*** Data to use Section Begins ***

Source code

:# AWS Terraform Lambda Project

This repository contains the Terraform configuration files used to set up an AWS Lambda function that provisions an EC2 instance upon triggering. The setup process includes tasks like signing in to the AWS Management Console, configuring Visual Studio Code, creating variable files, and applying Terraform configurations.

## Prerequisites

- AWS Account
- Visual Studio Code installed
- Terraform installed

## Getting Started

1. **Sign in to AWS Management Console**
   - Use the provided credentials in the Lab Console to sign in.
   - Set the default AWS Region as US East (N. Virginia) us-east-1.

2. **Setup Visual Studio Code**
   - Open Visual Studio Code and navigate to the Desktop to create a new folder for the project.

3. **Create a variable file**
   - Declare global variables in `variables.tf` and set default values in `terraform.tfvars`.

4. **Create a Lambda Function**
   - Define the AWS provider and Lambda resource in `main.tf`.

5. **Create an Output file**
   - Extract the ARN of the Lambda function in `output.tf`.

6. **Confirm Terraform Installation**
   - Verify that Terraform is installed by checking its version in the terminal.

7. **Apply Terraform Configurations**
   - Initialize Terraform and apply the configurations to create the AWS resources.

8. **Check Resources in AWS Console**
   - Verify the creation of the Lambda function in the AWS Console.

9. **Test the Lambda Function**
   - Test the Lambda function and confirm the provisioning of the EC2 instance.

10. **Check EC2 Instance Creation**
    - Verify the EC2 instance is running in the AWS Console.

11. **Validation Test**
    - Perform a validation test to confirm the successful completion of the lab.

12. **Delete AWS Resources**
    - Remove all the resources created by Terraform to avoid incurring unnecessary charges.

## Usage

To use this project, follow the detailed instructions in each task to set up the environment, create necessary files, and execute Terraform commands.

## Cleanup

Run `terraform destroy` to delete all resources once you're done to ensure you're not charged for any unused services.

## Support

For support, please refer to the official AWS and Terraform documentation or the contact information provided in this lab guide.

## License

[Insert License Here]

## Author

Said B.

*** Data to use Section Ends ***

## Exercise instructions
Reproduce each line from the records that contains the word "Management".

## Problem solution
This repository contains the Terraform configuration files used to set up an AWS Lambda function that provisions an EC2 instance upon triggering. The setup process includes tasks like signing in to the AWS Management Console, configuring Visual Studio Code, creating variable files, and applying Terraform configurations.
1. **Sign in to AWS Management Console**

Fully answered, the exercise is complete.